Although the ability of FET-PET to detect the epileptogenic lesion was moderate in our study (22 of 36 or 61% overall; 14 of 22 or 64% of all histologically verified tumors), presence of FET uptake characteristically corresponded to neoplastic nature of an epilepsy associated suspect MRI lesion. Certainly, the fact that we did not prospectively include different lesion types, including non-neoplastic lesions is a limitation concerning the conclusion on tumor-specificity of FET. But notably, all surgically resected FETpos lesions from this series were tumors on the LEAT-spectrum, and no FETpos lesion was nontumorous on histopathology.

Previous studies on neoplastic CNS lesions suggested an increased FET uptake as strongly predictive for a diagnosis of malignant glioma and also a more aggressive tumoral grade (Pöpperl et al., 2007). Therefore, FET has been used to aid presurgical grading of tumor lesions, especially in gliomas (Pöpperl et al., 2004). Our results show that significant FET uptake does not necessarily indicate a tissue diagnosis of a malignant glioma. Certain LEATs display significant FET uptake, although pathologic analysis revealed stable lesions with very low proliferative activity corresponding to World Health Organization (WHO) grade I (e.g., GG and DNET). These lesions are classified by some authors as malformative lesions rather than representing active neoplasms (Barkovich et al., 2005). Rarely, GGs correspond to WHO grades II or III (Majores et al., 2008), none of which was encountered in the present study.

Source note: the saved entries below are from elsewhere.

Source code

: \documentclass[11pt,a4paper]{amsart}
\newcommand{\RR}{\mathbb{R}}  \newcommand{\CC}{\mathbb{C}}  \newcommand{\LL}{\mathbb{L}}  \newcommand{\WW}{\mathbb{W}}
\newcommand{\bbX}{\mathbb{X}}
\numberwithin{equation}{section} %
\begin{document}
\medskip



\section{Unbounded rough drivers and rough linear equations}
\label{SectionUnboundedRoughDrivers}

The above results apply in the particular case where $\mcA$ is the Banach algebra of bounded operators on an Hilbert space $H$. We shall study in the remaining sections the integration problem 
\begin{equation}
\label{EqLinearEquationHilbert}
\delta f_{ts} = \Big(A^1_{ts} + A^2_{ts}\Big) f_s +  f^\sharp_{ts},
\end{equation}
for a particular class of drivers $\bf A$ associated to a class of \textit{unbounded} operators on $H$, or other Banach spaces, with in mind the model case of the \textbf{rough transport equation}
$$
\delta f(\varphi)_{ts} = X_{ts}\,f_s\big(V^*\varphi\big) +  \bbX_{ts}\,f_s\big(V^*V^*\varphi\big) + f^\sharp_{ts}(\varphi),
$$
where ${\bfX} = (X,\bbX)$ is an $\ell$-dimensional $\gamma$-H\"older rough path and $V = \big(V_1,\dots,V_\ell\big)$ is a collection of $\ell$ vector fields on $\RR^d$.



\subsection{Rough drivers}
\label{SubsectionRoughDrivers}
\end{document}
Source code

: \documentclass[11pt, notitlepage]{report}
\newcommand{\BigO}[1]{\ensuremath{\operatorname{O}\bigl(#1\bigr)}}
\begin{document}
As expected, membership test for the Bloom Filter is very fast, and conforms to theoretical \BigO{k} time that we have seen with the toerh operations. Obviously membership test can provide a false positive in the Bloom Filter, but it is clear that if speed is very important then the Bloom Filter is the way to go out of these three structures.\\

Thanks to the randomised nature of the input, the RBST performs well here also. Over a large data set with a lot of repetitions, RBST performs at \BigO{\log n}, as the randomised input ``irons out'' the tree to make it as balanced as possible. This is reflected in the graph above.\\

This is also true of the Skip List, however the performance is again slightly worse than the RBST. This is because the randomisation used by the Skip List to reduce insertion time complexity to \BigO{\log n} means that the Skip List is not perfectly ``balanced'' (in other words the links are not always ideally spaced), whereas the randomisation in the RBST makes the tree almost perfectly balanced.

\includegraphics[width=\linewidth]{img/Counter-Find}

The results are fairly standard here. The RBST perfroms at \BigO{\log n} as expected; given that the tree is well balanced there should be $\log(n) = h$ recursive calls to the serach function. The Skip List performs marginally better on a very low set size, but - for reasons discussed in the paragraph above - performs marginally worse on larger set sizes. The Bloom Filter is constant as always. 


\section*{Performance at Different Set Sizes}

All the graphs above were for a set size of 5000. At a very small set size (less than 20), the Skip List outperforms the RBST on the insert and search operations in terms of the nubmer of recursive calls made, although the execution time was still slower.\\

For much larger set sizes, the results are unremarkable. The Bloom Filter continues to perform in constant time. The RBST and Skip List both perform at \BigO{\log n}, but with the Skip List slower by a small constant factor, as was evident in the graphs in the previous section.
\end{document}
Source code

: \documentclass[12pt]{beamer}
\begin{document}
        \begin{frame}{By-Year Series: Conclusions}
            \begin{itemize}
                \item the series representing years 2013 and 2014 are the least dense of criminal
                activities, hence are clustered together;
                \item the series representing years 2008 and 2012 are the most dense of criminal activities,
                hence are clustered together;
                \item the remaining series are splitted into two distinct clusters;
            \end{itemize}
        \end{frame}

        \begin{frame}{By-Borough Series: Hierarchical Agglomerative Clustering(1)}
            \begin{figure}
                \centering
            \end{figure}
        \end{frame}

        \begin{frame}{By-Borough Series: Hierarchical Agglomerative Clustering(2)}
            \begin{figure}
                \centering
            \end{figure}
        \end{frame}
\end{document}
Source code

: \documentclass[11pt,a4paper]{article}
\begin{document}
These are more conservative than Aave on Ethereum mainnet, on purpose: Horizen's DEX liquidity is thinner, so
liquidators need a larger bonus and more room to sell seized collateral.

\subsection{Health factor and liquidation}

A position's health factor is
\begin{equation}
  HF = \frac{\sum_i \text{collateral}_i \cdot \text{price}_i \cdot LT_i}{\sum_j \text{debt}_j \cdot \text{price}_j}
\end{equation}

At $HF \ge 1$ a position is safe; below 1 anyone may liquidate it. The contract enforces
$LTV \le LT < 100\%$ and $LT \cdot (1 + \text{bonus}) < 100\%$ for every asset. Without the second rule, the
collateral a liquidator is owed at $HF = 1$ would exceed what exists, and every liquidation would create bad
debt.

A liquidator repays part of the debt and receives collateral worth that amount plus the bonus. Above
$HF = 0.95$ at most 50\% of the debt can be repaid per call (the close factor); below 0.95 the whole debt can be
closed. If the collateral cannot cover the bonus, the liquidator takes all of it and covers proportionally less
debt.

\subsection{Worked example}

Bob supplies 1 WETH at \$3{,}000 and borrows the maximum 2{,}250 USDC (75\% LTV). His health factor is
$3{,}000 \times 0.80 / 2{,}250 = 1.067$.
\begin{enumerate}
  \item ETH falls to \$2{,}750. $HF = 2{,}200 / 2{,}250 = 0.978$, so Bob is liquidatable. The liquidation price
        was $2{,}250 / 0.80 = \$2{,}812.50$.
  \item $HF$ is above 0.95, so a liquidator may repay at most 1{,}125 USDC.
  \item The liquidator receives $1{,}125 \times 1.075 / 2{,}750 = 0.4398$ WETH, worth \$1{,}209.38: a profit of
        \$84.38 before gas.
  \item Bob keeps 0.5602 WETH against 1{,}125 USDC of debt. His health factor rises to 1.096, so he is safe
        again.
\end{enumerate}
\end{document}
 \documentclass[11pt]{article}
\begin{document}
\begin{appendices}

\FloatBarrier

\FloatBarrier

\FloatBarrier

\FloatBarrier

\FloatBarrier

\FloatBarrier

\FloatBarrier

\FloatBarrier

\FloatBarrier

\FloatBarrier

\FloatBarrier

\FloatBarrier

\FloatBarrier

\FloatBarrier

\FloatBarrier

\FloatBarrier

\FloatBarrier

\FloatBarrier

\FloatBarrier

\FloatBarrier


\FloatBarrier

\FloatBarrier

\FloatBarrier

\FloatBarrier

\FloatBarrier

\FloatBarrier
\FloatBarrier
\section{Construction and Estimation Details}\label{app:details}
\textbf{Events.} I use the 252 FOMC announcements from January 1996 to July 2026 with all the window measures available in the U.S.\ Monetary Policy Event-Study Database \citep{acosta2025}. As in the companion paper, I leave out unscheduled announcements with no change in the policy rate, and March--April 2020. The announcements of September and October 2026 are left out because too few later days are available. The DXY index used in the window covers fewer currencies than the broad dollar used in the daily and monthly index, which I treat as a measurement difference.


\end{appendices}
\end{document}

FET uptake in this series was not specific for a distinct histopathologic tumor type. In this study, for both DNET and GG tumors, two-thirds were labelled by FET (see Table 2). GGs showed higher values of mean SUVmax and SUV quotients than DNETs, mirroring findings recently reported for methyl-11C-Methionine (MET) (Phi et al., 2010). However, the pathologic appearance of GG and DNT is not homogenous (Louis et al., 2007) and other tissue characteristics not yet investigated in detail may correlate to presence or absence of FET uptake, such as varying inflammatory cell populations within the tumors. Although absence of FET uptake cannot rule out a neoplasm (as illustrated by our eight FETneg but histologically verified tumors including the two cases with residual tumor after first surgery), according to our data, significant FET uptake strongly suggests a neoplastic nature of a lesion underlying partial epilepsy. In particular, FET-PET may support the diagnostic process in cases with ambiguous MRI readings. LEATs on MRI often appear as rather unusual formations (often without mass effect, edema, contrast enhancement, often appearing as a “cyst,” making the clearcut classification as a neoplasia a matter of debate. LEATs are often misclassified by unexperienced observers in the setting of conventional MRI protocols (Oertzen et al., 2002). In our series, not all lesions were unequivocally defined as neoplastic in the first-line radiology report. In 8 of 14 cases (i.e., 57%), where diagnosis of a LEAT was refused or considered as differential diagnosis only, FET enhancement pointed to a LEAT; in all resected cases, histopathology proved the neoplastic diagnosis (surgery was not performed on four of the lesions). Notably, the exact definition of the substrate underlying a chronic partial seizure disorder is crucial in order to choose the optimal resective strategy.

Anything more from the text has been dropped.